▶ [EXERCISE AIM]: Which lines come from the start of the records through the line that holds "hasil analitik."? Write them out word for word.

----- EXERCISE INPUT

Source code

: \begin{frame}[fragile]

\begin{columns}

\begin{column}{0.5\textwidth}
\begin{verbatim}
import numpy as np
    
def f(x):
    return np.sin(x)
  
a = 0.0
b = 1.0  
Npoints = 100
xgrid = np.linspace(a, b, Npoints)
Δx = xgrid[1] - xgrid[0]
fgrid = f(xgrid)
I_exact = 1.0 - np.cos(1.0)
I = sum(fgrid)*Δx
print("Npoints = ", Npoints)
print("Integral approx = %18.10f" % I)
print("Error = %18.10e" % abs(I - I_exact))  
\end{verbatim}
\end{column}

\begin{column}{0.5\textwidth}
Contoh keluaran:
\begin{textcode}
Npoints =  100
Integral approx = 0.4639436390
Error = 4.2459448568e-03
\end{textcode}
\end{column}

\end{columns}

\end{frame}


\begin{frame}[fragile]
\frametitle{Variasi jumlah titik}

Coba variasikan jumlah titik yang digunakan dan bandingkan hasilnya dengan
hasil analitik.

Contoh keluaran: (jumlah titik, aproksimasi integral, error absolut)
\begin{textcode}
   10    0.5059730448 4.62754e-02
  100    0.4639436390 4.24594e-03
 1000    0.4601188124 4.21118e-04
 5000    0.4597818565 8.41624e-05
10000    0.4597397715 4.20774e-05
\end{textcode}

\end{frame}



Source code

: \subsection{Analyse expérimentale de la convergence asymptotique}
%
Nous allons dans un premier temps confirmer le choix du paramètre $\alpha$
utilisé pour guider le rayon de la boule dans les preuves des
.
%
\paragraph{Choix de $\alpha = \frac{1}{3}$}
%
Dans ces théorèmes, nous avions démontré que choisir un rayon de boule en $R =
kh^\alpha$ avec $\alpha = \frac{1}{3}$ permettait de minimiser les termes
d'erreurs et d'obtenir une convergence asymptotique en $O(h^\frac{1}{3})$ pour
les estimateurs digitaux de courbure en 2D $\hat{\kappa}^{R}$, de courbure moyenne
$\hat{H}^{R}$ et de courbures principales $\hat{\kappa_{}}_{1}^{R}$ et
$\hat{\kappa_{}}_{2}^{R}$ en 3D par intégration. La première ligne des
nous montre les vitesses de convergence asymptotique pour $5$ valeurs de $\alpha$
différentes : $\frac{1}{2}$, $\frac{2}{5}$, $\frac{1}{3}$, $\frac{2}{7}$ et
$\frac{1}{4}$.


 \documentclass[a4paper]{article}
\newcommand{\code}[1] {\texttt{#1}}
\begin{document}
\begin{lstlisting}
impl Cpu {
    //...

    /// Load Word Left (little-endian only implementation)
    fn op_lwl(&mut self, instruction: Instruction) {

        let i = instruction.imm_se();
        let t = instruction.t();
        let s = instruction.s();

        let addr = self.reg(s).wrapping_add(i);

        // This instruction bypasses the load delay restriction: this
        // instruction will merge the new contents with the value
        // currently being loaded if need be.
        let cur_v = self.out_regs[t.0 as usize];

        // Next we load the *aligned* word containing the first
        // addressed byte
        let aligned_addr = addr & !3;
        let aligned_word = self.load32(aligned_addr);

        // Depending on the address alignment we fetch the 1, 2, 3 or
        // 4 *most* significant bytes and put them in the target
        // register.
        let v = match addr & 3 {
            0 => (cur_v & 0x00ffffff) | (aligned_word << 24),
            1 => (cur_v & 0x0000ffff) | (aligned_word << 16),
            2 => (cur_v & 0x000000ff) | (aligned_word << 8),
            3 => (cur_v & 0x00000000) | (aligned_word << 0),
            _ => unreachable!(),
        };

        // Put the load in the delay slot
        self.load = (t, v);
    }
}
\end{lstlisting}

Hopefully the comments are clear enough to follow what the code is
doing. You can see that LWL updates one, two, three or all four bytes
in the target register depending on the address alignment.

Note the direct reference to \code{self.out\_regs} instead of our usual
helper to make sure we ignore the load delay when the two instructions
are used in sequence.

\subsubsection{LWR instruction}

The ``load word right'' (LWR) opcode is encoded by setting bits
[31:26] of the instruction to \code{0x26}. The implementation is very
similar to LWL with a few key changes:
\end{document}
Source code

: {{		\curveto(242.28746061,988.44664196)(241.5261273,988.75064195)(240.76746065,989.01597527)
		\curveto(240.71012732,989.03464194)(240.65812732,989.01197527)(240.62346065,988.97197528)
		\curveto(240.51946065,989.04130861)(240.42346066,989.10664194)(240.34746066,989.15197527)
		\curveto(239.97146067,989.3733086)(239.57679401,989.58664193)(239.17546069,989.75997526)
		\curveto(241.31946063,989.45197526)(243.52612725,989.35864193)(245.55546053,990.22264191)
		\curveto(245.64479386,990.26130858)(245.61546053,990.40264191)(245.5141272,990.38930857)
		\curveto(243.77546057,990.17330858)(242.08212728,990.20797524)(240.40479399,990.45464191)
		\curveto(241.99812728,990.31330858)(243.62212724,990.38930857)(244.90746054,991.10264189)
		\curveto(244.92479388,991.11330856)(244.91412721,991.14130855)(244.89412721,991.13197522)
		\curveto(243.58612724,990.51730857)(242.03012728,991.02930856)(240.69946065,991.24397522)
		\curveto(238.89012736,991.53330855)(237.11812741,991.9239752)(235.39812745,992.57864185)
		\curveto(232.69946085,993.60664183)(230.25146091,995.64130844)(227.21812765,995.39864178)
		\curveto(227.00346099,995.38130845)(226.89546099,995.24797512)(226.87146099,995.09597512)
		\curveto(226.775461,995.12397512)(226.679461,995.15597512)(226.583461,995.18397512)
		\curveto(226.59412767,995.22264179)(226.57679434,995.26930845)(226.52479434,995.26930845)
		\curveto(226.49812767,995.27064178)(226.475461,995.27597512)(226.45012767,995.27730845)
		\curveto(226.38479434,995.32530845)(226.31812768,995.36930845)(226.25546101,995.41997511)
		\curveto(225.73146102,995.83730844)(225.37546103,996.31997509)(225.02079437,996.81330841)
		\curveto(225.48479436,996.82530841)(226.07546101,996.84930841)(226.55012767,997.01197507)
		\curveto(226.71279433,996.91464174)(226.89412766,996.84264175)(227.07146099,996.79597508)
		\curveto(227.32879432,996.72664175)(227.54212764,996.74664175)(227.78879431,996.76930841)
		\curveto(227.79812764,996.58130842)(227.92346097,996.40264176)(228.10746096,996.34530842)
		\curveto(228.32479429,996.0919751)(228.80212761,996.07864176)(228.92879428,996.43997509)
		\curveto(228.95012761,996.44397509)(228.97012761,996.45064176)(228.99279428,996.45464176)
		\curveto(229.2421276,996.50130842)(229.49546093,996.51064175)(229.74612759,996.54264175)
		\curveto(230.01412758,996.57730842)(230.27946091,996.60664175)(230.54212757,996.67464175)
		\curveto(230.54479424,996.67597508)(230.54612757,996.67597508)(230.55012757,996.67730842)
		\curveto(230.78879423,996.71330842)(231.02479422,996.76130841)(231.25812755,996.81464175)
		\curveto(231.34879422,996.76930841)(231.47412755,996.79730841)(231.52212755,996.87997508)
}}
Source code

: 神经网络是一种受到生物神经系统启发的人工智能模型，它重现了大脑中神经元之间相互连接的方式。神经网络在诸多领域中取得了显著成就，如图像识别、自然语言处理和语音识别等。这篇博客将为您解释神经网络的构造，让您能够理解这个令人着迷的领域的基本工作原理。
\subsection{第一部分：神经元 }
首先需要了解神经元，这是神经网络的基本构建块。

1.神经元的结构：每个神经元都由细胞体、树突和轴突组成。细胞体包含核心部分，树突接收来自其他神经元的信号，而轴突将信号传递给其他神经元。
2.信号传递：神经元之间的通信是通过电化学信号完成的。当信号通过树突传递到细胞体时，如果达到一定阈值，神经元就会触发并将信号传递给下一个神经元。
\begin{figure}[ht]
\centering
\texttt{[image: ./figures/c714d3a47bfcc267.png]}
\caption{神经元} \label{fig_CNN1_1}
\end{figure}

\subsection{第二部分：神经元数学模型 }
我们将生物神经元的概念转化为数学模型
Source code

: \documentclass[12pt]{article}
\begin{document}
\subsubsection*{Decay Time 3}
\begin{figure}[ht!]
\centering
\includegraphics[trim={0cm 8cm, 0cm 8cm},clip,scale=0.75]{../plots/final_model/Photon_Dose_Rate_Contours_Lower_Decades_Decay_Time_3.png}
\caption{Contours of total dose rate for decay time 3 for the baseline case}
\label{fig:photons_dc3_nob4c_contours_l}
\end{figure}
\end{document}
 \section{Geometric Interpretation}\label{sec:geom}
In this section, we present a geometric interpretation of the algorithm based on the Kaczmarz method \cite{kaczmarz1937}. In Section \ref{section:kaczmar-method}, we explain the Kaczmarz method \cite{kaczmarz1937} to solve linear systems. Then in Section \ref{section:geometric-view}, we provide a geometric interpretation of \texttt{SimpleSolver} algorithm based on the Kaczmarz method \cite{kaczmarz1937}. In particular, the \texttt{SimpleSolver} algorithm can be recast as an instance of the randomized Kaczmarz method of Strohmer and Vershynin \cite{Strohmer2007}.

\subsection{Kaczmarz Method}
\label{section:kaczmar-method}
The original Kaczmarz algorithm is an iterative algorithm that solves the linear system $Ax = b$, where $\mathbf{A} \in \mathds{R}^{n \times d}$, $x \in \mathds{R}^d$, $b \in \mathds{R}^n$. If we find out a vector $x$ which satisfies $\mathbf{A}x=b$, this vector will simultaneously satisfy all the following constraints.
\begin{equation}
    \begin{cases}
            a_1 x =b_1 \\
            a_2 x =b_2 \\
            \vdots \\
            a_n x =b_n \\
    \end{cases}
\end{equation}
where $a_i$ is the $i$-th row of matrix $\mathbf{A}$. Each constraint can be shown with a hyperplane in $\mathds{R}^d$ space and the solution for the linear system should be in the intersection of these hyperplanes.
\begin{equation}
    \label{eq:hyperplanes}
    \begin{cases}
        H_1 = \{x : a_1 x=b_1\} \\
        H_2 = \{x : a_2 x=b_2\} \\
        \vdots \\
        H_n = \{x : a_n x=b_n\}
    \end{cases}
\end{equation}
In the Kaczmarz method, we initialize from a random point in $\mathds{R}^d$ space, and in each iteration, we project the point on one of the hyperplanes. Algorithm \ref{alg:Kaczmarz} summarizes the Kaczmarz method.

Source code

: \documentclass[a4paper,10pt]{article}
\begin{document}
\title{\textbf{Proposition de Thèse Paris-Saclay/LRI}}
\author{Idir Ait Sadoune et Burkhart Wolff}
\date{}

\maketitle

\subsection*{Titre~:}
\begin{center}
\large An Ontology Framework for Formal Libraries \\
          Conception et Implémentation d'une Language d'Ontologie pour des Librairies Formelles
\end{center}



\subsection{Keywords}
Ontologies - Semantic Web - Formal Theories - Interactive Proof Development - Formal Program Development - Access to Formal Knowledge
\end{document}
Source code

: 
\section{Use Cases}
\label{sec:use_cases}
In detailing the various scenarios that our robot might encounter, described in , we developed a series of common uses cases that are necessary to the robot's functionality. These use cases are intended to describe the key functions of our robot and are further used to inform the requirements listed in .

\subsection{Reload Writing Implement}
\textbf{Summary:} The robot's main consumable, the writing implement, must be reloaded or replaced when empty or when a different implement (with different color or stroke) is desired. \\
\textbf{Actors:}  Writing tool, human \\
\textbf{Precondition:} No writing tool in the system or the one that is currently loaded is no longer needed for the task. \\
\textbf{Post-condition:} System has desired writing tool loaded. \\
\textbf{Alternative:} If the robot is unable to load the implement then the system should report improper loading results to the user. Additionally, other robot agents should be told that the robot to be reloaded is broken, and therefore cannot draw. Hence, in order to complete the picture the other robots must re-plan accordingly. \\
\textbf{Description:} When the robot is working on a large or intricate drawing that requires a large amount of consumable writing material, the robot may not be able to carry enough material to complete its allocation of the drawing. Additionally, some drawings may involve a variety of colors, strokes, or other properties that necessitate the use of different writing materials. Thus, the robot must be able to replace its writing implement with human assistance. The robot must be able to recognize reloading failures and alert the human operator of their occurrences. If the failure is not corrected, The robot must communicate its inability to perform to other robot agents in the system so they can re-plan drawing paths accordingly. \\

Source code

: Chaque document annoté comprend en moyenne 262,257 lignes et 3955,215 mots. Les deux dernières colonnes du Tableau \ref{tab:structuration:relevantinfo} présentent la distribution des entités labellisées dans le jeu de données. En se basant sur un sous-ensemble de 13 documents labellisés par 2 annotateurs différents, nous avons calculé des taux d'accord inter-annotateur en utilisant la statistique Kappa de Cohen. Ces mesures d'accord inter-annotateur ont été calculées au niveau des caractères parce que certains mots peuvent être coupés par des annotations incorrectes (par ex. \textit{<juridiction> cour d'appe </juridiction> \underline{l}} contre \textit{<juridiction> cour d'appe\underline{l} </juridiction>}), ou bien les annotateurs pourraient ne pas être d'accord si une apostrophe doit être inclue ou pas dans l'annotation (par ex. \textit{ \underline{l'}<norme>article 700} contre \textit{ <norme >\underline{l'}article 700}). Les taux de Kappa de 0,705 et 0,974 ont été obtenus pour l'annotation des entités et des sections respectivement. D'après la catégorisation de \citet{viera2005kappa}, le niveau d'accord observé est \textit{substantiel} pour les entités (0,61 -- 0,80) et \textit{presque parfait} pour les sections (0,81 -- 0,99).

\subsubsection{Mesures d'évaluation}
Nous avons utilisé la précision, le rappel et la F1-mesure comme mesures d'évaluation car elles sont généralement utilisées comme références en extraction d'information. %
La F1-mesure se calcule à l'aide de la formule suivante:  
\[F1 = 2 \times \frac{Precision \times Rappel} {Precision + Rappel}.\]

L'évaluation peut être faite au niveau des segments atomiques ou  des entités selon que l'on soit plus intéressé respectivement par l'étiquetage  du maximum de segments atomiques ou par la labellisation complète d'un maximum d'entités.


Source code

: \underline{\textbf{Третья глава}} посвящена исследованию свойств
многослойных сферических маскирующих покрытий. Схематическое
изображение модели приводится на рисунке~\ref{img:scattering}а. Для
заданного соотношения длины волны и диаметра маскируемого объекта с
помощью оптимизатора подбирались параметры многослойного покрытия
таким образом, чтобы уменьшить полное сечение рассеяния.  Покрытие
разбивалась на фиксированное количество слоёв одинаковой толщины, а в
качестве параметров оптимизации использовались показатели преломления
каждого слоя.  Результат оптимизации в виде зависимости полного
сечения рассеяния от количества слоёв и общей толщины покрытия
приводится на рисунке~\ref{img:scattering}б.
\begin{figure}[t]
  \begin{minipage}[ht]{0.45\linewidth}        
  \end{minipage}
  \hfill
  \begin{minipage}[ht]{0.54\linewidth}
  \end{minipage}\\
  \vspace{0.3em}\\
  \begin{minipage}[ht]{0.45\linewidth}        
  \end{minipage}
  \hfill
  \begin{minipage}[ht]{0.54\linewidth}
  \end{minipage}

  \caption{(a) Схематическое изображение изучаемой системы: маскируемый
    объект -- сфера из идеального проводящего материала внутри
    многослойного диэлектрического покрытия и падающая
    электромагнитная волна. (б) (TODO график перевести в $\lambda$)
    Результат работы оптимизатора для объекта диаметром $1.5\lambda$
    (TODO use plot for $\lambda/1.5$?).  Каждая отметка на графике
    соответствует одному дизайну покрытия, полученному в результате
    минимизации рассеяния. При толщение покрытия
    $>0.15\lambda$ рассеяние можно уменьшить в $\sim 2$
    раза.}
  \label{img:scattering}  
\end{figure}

----------

▶ [ANSWER BOX]:
Source code

: \begin{frame}[fragile]

\begin{columns}

\begin{column}{0.5\textwidth}
\begin{verbatim}
import numpy as np
    
def f(x):
    return np.sin(x)
  
a = 0.0
b = 1.0  
Npoints = 100
xgrid = np.linspace(a, b, Npoints)
Δx = xgrid[1] - xgrid[0]
fgrid = f(xgrid)
I_exact = 1.0 - np.cos(1.0)
I = sum(fgrid)*Δx
print("Npoints = ", Npoints)
print("Integral approx = %18.10f" % I)
print("Error = %18.10e" % abs(I - I_exact))  
\end{verbatim}
\end{column}

\begin{column}{0.5\textwidth}
Contoh keluaran:
\begin{textcode}
Npoints =  100
Integral approx = 0.4639436390
Error = 4.2459448568e-03
\end{textcode}
\end{column}

\end{columns}

\end{frame}


\begin{frame}[fragile]
\frametitle{Variasi jumlah titik}

Coba variasikan jumlah titik yang digunakan dan bandingkan hasilnya dengan
hasil analitik.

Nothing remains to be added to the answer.